The numbers are in! And they are…


Well, I can’t quite say yet publicly, as they are still being refined and digested by the Direct Selling Association Research Committee. But we will be revealing and discussing industry performance at the upcoming DSA Annual Meeting in Austin, Texas June 3-5. And it will be a hot topic.

Direct selling, like many businesses, and retailing generally, is in a state of transition. This year, the numbers are an insight into that transition. After several years of introspection and transformation, it seems clear (to me at least) that our business model is poised to make the next big jump into the future.

I have spent much of the last few weeks in detailed, individual discussions with many of direct selling’s leading thinkers—CEOs, mid-level on the ground executives, industry consultants, academic experts, Association Hall of Fame Award winners among them. One persistent thought I’ve had is that this is a transformational moment. What our industry does during the coming months will shape our future.

These discussions will continue in Austin as we explore “The Way Forward.” Questions to be engaged include:

  •  What do the recent challenges in party plan performance signal?
  • What do historically low unemployment rates mean for recruitment and retention?
  • How do we react to the immediate delivery demands of consumers spawned by the Amazon phenomenon?
  • How do we cope with unauthorized online sales? What are the most recent trends in immediate compensation for direct sellers?
  • How have and will Association efforts to improve the credibility and reputation of the model benefit us all in the continuing competition against other commerce, especially in the battle for product sales and individual sellers?
  • What do demographic trends portend for an aging salesforce, and how is technology changing the very face of direct selling?
  • How can direct sellers work together to meet these challenges, while still maintaining their individual competitive edge?
  • How will direct selling businesses incorporate the experience of non-direct selling organizations into their business models without sacrificing their core identities?

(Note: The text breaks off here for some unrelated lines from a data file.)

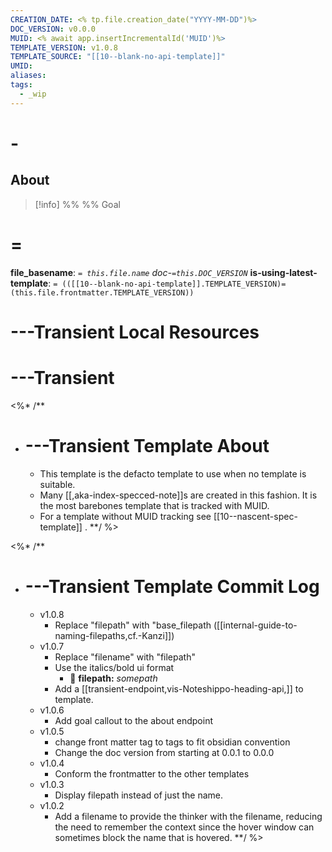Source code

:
 ```yaml
---
CREATION_DATE: <% tp.file.creation_date("YYYY-MM-DD")%>
DOC_VERSION: v0.0.0
MUID: <% await app.insertIncrementalId('MUID')%>
TEMPLATE_VERSION: v1.0.8
TEMPLATE_SOURCE: "[[10--blank-no-api-template]]"
UMID: 
aliases: 
tags:
  - _wip
---
```


# -

## About

> [!info] %%  %% Goal
> 

# =

**file_basename**: *`= this.file.name`* *doc-`=this.DOC_VERSION`*
**is-using-latest-template**: `= (([[10--blank-no-api-template]].TEMPLATE_VERSION)=(this.file.frontmatter.TEMPLATE_VERSION)) `



# ---Transient Local Resources

# ---Transient

<%* /**
- # ---Transient Template About
  * This template is the defacto template to use when no template is suitable.
  * Many [[,aka-index-specced-note]]s are created in this fashion. It is the most barebones template that is tracked with MUID.
  * For a template without MUID tracking see [[10--nascent-spec-template]] .
**/ %>

<%* /**
- # ---Transient Template Commit Log
  * v1.0.8
    * Replace "filepath" with "base_filepath ([[internal-guide-to-naming-filepaths,cf.-Kanzi]])
  * v1.0.7
    * Replace "filename" with "filepath"  
    * Use the italics/bold ui format
      * 🔎 **filepath:** *somepath*
    * Add a [[transient-endpoint,vis-Noteshippo-heading-api,]] to template.
  * v1.0.6
    * Add goal callout to the about endpoint
  * v1.0.5
    * change front matter tag to tags to fit obsidian convention
    * Change the doc version from starting at 0.0.1 to 0.0.0
  * v1.0.4
    * Conform the frontmatter to the other templates
  * v1.0.3
    * Display filepath instead of just the name.
  * v1.0.2
    * Add a filename to provide the thinker with the filename, reducing the need to remember the context since the hover window can sometimes block the name that is hovered.
**/ %>




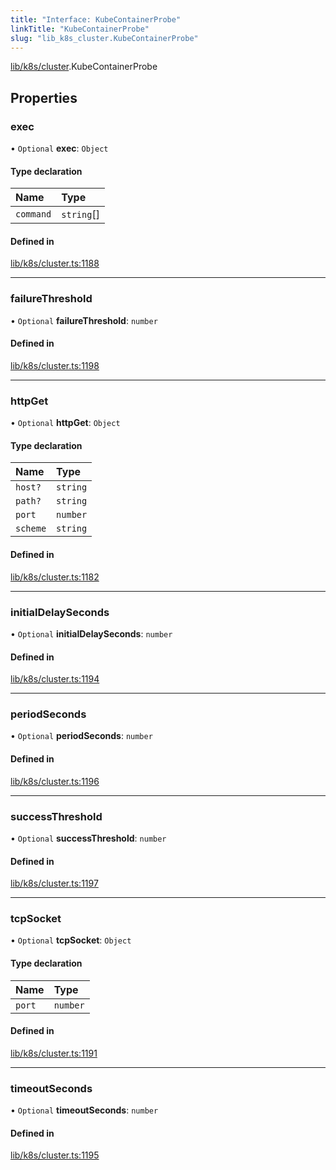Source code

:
 ```yaml
---
title: "Interface: KubeContainerProbe"
linkTitle: "KubeContainerProbe"
slug: "lib_k8s_cluster.KubeContainerProbe"
---
```


[lib/k8s/cluster](../modules/lib_k8s_cluster.md).KubeContainerProbe

## Properties

### exec

• `Optional` **exec**: `Object`

#### Type declaration

| Name | Type |
| :------ | :------ |
| `command` | `string`[] |

#### Defined in

[lib/k8s/cluster.ts:1188](https://github.com/headlamp-k8s/headlamp/blob/2ce94491/frontend/src/lib/k8s/cluster.ts#L1188)

___

### failureThreshold

• `Optional` **failureThreshold**: `number`

#### Defined in

[lib/k8s/cluster.ts:1198](https://github.com/headlamp-k8s/headlamp/blob/2ce94491/frontend/src/lib/k8s/cluster.ts#L1198)

___

### httpGet

• `Optional` **httpGet**: `Object`

#### Type declaration

| Name | Type |
| :------ | :------ |
| `host?` | `string` |
| `path?` | `string` |
| `port` | `number` |
| `scheme` | `string` |

#### Defined in

[lib/k8s/cluster.ts:1182](https://github.com/headlamp-k8s/headlamp/blob/2ce94491/frontend/src/lib/k8s/cluster.ts#L1182)

___

### initialDelaySeconds

• `Optional` **initialDelaySeconds**: `number`

#### Defined in

[lib/k8s/cluster.ts:1194](https://github.com/headlamp-k8s/headlamp/blob/2ce94491/frontend/src/lib/k8s/cluster.ts#L1194)

___

### periodSeconds

• `Optional` **periodSeconds**: `number`

#### Defined in

[lib/k8s/cluster.ts:1196](https://github.com/headlamp-k8s/headlamp/blob/2ce94491/frontend/src/lib/k8s/cluster.ts#L1196)

___

### successThreshold

• `Optional` **successThreshold**: `number`

#### Defined in

[lib/k8s/cluster.ts:1197](https://github.com/headlamp-k8s/headlamp/blob/2ce94491/frontend/src/lib/k8s/cluster.ts#L1197)

___

### tcpSocket

• `Optional` **tcpSocket**: `Object`

#### Type declaration

| Name | Type |
| :------ | :------ |
| `port` | `number` |

#### Defined in

[lib/k8s/cluster.ts:1191](https://github.com/headlamp-k8s/headlamp/blob/2ce94491/frontend/src/lib/k8s/cluster.ts#L1191)

___

### timeoutSeconds

• `Optional` **timeoutSeconds**: `number`

#### Defined in

[lib/k8s/cluster.ts:1195](https://github.com/headlamp-k8s/headlamp/blob/2ce94491/frontend/src/lib/k8s/cluster.ts#L1195)
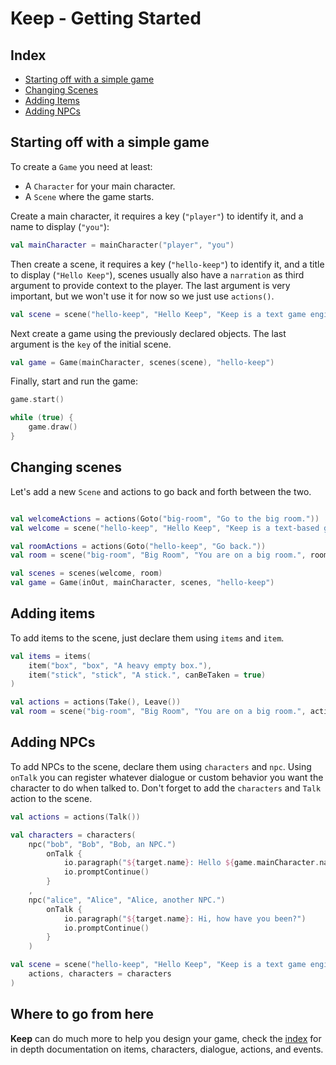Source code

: # Keep - Getting Started

## Index
- [Starting off with a simple game](#starting-off-with-a-simple-game)
- [Changing Scenes](#changing-scenes)
- [Adding Items](#adding-items)
- [Adding NPCs](#adding-npcs)

## Starting off with a simple game

To create a `Game` you need at least:
- A `Character` for your main character.
- A `Scene` where the game starts.

Create a main character, it requires a key (`"player"`) to identify it, and a name to display (`"you"`):
```kotlin
val mainCharacter = mainCharacter("player", "you")
```

Then create a scene, it requires a key (`"hello-keep"`) to identify it, and a title to display (`"Hello Keep"`), scenes usually also have a `narration` as third argument to provide context to the player. The last argument is very important, but we won't use it for now so we just use `actions()`.

```kotlin
val scene = scene("hello-keep", "Hello Keep", "Keep is a text game engine.", actions())
```

Next create a game using the previously declared objects. The last argument is the `key` of the initial scene.

```kotlin
val game = Game(mainCharacter, scenes(scene), "hello-keep")
```

Finally, start and run the game:

```kotlin
game.start()

while (true) {
    game.draw()
}
```

## Changing scenes

Let's add a new `Scene` and actions to go back and forth between the two.

```kotlin

val welcomeActions = actions(Goto("big-room", "Go to the big room."))
val welcome = scene("hello-keep", "Hello Keep", "Keep is a text-based game.", welcomeActions)

val roomActions = actions(Goto("hello-keep", "Go back."))
val room = scene("big-room", "Big Room", "You are on a big room.", roomActions)

val scenes = scenes(welcome, room)
val game = Game(inOut, mainCharacter, scenes, "hello-keep")
```

## Adding items

To add items to the scene, just declare them using `items` and `item`.

```kotlin
val items = items(
    item("box", "box", "A heavy empty box."),
    item("stick", "stick", "A stick.", canBeTaken = true)
)

val actions = actions(Take(), Leave())
val room = scene("big-room", "Big Room", "You are on a big room.", actions, items)
```

## Adding NPCs

To add NPCs to the scene, declare them using `characters` and `npc`.
Using `onTalk` you can register whatever dialogue or custom behavior you want the character to do when talked to.
Don't forget to add the `characters` and `Talk` action to the scene.

```kotlin
val actions = actions(Talk())

val characters = characters(
    npc("bob", "Bob", "Bob, an NPC.")
        onTalk {
            io.paragraph("${target.name}: Hello ${game.mainCharacter.name}!.")
            io.promptContinue()
        }
    ,
    npc("alice", "Alice", "Alice, another NPC.")
        onTalk {
            io.paragraph("${target.name}: Hi, how have you been?")
            io.promptContinue()
        }
    )

val scene = scene("hello-keep", "Hello Keep", "Keep is a text game engine.",
    actions, characters = characters
)
```

## Where to go from here

**Keep** can do much more to help you design your game, check the [index](../README.md#index) for in depth documentation on items, characters, dialogue, actions, and events.
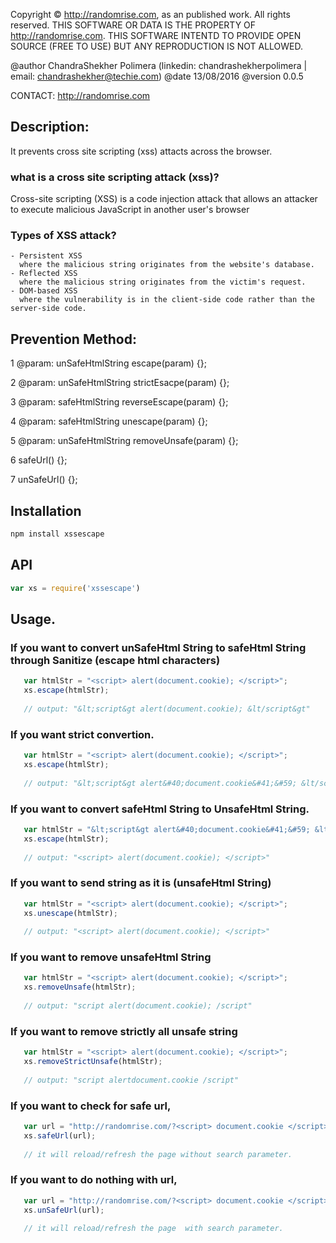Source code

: Copyright © http://randomrise.com, as an published work.  All rights reserved.
THIS SOFTWARE OR DATA IS THE PROPERTY OF http://randomrise.com.
THIS SOFTWARE INTENTD TO PROVIDE OPEN SOURCE (FREE TO USE) BUT ANY REPRODUCTION IS NOT ALLOWED.

@author ChandraShekher Polimera (linkedin: chandrashekherpolimera | email: chandrashekher@techie.com)
@date 13/08/2016
@version 0.0.5

CONTACT: http://randomrise.com 
 
## Description: 
   It prevents cross site scripting (xss) attacts across the browser.
### what is a cross site scripting attack (xss)?
   Cross-site scripting (XSS) is a code injection attack that allows an attacker to execute malicious JavaScript in another user's browser

### Types of XSS attack?
    - Persistent XSS
      where the malicious string originates from the website's database.
    - Reflected XSS
      where the malicious string originates from the victim's request.
    - DOM-based XSS
      where the vulnerability is in the client-side code rather than the server-side code.


## Prevention Method:

1 @param: unSafeHtmlString
   escape(param) {};

2 @param: unSafeHtmlString
   strictEsacpe(param) {};

3 @param: safeHtmlString
   reverseEscape(param) {};

4 @param: safeHtmlString
   unescape(param) {};

5 @param: unSafeHtmlString
   removeUnsafe(param) {};

6 safeUrl() {};

7 unSafeUrl() {};


## Installation

```sh
npm install xssescape
```

## API

```js
var xs = require('xssescape')
```

## Usage.
### If you want to convert unSafeHtml String to safeHtml String through Sanitize (escape html characters)

```js
   var htmlStr = "<script> alert(document.cookie); </script>";
   xs.escape(htmlStr);
   
   // output: "&lt;script&gt alert(document.cookie); &lt/script&gt"
```

### If you want strict convertion.

```js
   var htmlStr = "<script> alert(document.cookie); </script>";
   xs.escape(htmlStr);
   
   // output: "&lt;script&gt alert&#40;document.cookie&#41;&#59; &lt/script&gt"
```

### If you want to convert safeHtml String to UnsafeHtml String.

```js
   var htmlStr = "&lt;script&gt alert&#40;document.cookie&#41;&#59; &lt/script&gt";
   xs.escape(htmlStr);
   
   // output: "<script> alert(document.cookie); </script>"
```

### If you want to send string as it is (unsafeHtml String)

```js
   var htmlStr = "<script> alert(document.cookie); </script>";
   xs.unescape(htmlStr);
   
   // output: "<script> alert(document.cookie); </script>"
```

### If you want to remove unsafeHtml String

```js
   var htmlStr = "<script> alert(document.cookie); </script>";
   xs.removeUnsafe(htmlStr);
   
   // output: "script alert(document.cookie); /script"
```

### If you want to remove strictly all unsafe string

```js
   var htmlStr = "<script> alert(document.cookie); </script>";
   xs.removeStrictUnsafe(htmlStr);
   
   // output: "script alertdocument.cookie /script"
```

### If you want to check for safe url,
 
```js
   var url = "http://randomrise.com/?<script> document.cookie </script>";
   xs.safeUrl(url);
   
   // it will reload/refresh the page without search parameter.
```

### If you want to do nothing with url,
 
```js
   var url = "http://randomrise.com/?<script> document.cookie </script>";
   xs.unSafeUrl(url);
   
   // it will reload/refresh the page  with search parameter.
```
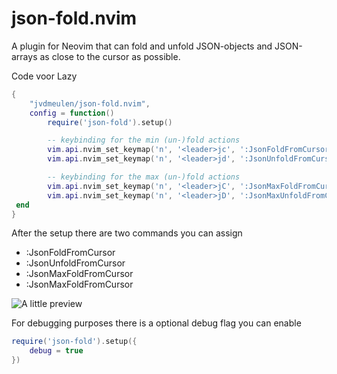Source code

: # json-fold.nvim
A plugin for Neovim that can fold and unfold JSON-objects and JSON-arrays as close to the cursor as possible.

Code voor Lazy
```lua
{
    "jvdmeulen/json-fold.nvim",
    config = function()
        require('json-fold').setup()

        -- keybinding for the min (un-)fold actions
        vim.api.nvim_set_keymap('n', '<leader>jc', ':JsonFoldFromCursor<CR>', { noremap = true, silent = true })
        vim.api.nvim_set_keymap('n', '<leader>jd', ':JsonUnfoldFromCursor<CR>', { noremap = true, silent = true })

        -- keybinding for the max (un-)fold actions
        vim.api.nvim_set_keymap('n', '<leader>jC', ':JsonMaxFoldFromCursor<CR>', { noremap = true, silent = true })
        vim.api.nvim_set_keymap('n', '<leader>jD', ':JsonMaxUnfoldFromCursor<CR>', { noremap = true, silent = true })
 end
}
```
After the setup there are two commands you can assign
* :JsonFoldFromCursor
* :JsonUnfoldFromCursor
* :JsonMaxFoldFromCursor
* :JsonMaxFoldFromCursor


![A little preview](https://github.com/jvdmeulen/json-fold.nvim/assets/129403/672534c6-76e1-4e95-a98c-64de7226a375)


For debugging purposes there is a optional debug flag you can enable
```lua
require('json-fold').setup({
    debug = true
})
```

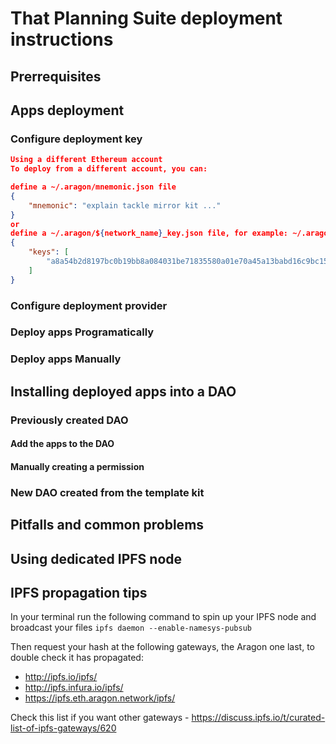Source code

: # That Planning Suite deployment instructions

## Prerrequisites

## Apps deployment

### Configure deployment key

```json
Using a different Ethereum account
To deploy from a different account, you can:

define a ~/.aragon/mnemonic.json file
{
    "mnemonic": "explain tackle mirror kit ..."
}
or
define a ~/.aragon/${network_name}_key.json file, for example: ~/.aragon/rinkeby_key.json
{
    "keys": [
        "a8a54b2d8197bc0b19bb8a084031be71835580a01e70a45a13babd16c9bc1563"
    ]
}
```

### Configure deployment provider

### Deploy apps Programatically

### Deploy apps Manually

## Installing deployed apps into a DAO

### Previously created DAO

#### Add the apps to the DAO

#### Manually creating a permission

### New DAO created from the template kit

## Pitfalls and common problems

## Using dedicated IPFS node

## IPFS propagation tips

In your terminal run the following command to spin up your IPFS node and broadcast your files
`ipfs daemon --enable-namesys-pubsub`

Then request your hash at the following gateways, the Aragon one last, to double check it has propagated:

* http://ipfs.io/ipfs/
* http://ipfs.infura.io/ipfs/
* https://ipfs.eth.aragon.network/ipfs/

Check this list if you want other gateways - https://discuss.ipfs.io/t/curated-list-of-ipfs-gateways/620
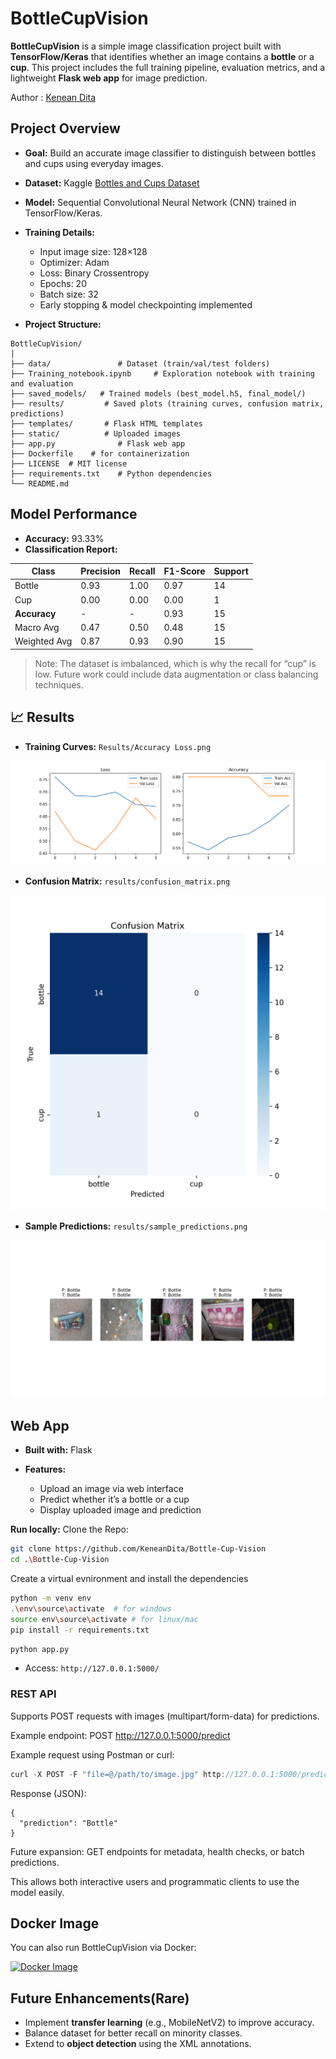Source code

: # BottleCupVision

**BottleCupVision** is a simple image classification project built with **TensorFlow/Keras** that identifies whether an image contains a **bottle** or a **cup**. This project includes the full training pipeline, evaluation metrics, and a lightweight **Flask web app** for image prediction.

 Author : [Kenean Dita](https://github.com/keneandita)

## Project Overview

* **Goal:** Build an accurate image classifier to distinguish between bottles and cups using everyday images.

* **Dataset:** Kaggle [Bottles and Cups Dataset](https://www.kaggle.com/datasets/dataclusterlabs/bottles-and-cups-dataset?utm_source=chatgpt.com)

* **Model:** Sequential Convolutional Neural Network (CNN) trained in TensorFlow/Keras.

* **Training Details:**

  * Input image size: 128×128
  * Optimizer: Adam
  * Loss: Binary Crossentropy
  * Epochs: 20
  * Batch size: 32
  * Early stopping & model checkpointing implemented

* **Project Structure:**

```
BottleCupVision/
│
├── data/               # Dataset (train/val/test folders)
├── Training_notebook.ipynb     # Exploration notebook with training and evaluation
├── saved_models/   # Trained models (best_model.h5, final_model/)
├── results/         # Saved plots (training curves, confusion matrix, predictions)
├── templates/       # Flask HTML templates
├── static/          # Uploaded images
├── app.py              # Flask web app
├── Dockerfile    # for containerization
├── LICENSE  # MIT license
├── requirements.txt    # Python dependencies
└── README.md
```

## Model Performance

* **Accuracy:** 93.33%
* **Classification Report:**

| Class        | Precision | Recall | F1-Score | Support |
| ------------ | --------- | ------ | -------- | ------- |
| Bottle       | 0.93      | 1.00   | 0.97     | 14      |
| Cup          | 0.00      | 0.00   | 0.00     | 1       |
| **Accuracy** | -         | -      | 0.93     | 15      |
| Macro Avg    | 0.47      | 0.50   | 0.48     | 15      |
| Weighted Avg | 0.87      | 0.93   | 0.90     | 15      |

> Note: The dataset is imbalanced, which is why the recall for “cup” is low. Future work could include data augmentation or class balancing techniques.

## 📈 Results

* **Training Curves:** `Results/Accuracy Loss.png`

![Training Curves](Results/Accuracy%20Loss.png)

* **Confusion Matrix:** `results/confusion_matrix.png`

![Confusion Matrix](Results/Confusion%20Mmatrix.png)

* **Sample Predictions:** `results/sample_predictions.png`

![Sample Predictions](Results/Sample%20outputs.png)

## Web App

* **Built with:** Flask
* **Features:**

  * Upload an image via web interface
  * Predict whether it’s a bottle or a cup
  * Display uploaded image and prediction

**Run locally:**
Clone the Repo:

```bash
git clone https://github.com/KeneanDita/Bottle-Cup-Vision
cd .\Bottle-Cup-Vision
```

Create a virtual evnironment and install the dependencies

```bash
python -m venv env
.\env\source\activate  # for windows
source env\source\activate # for linux/mac
pip install -r requirements.txt
```

```bash
python app.py
```

* Access: `http://127.0.0.1:5000/`

### REST API

Supports POST requests with images (multipart/form-data) for predictions.

Example endpoint: POST http://127.0.0.1:5000/predict

Example request using Postman or curl:

```C
curl -X POST -F "file=@/path/to/image.jpg" http://127.0.0.1:5000/predict
```

Response (JSON):

``` Re
{
  "prediction": "Bottle"
}
```

Future expansion: GET endpoints for metadata, health checks, or batch predictions.

This allows both interactive users and programmatic clients to use the model easily.

## Docker Image

You can also run BottleCupVision via Docker:

[![Docker Image](https://img.shields.io/badge/Docker-Container-blue)](https://hub.docker.com/repository/docker/keneandita/bottlecupvision/general?editCategory=true)

## Future Enhancements(Rare)

* Implement **transfer learning** (e.g., MobileNetV2) to improve accuracy.
* Balance dataset for better recall on minority classes.
* Extend to **object detection** using the XML annotations.
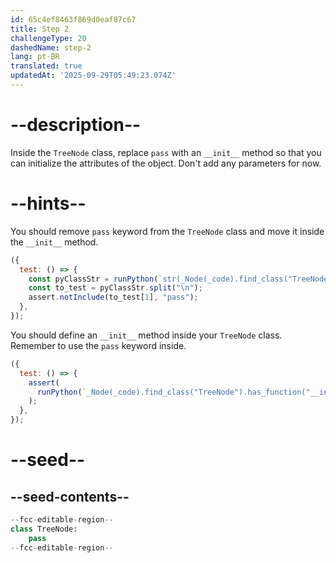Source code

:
 ```yaml
---
id: 65c4ef8463f869d0eaf87c67
title: Step 2
challengeType: 20
dashedName: step-2
lang: pt-BR
translated: true
updatedAt: '2025-09-29T05:49:23.074Z'
---
```


# --description--

Inside the `TreeNode` class, replace `pass` with an `__init__` method so that you can initialize the attributes of the object. Don't add any parameters for now.

# --hints--

You should remove `pass` keyword from the `TreeNode` class and move it inside the `__init__` method.

```js
({
  test: () => {
    const pyClassStr = runPython(`str(_Node(_code).find_class("TreeNode"))`);
    const to_test = pyClassStr.split("\n");
    assert.notInclude(to_test[1], "pass");
  },
});
```

You should define an `__init__` method inside your `TreeNode` class. Remember to use the `pass` keyword inside.

```js
({
  test: () => {
    assert(
      runPython(`_Node(_code).find_class("TreeNode").has_function("__init__")`)
    );
  },
});
```

# --seed--

## --seed-contents--

```py
--fcc-editable-region--
class TreeNode:
    pass
--fcc-editable-region--
```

I can say this about the numbers. They paint a picture that reflects the optimism shared by the industry experts with whom I’ve spoken, as well as the uncertainty about how direct sellers will reach our predicted success.

The Association’s job is to serve as an industry advocate and cheerleader while identifying the necessary areas of growth and challenges we all face. I am truly optimistic about the future of this great business, but I am not hesitant to identify the areas we need to address to reach that future. Fortunately, the numbers are a strong indicator of where direct selling is and where we are going, and that clearly is the “way forward.”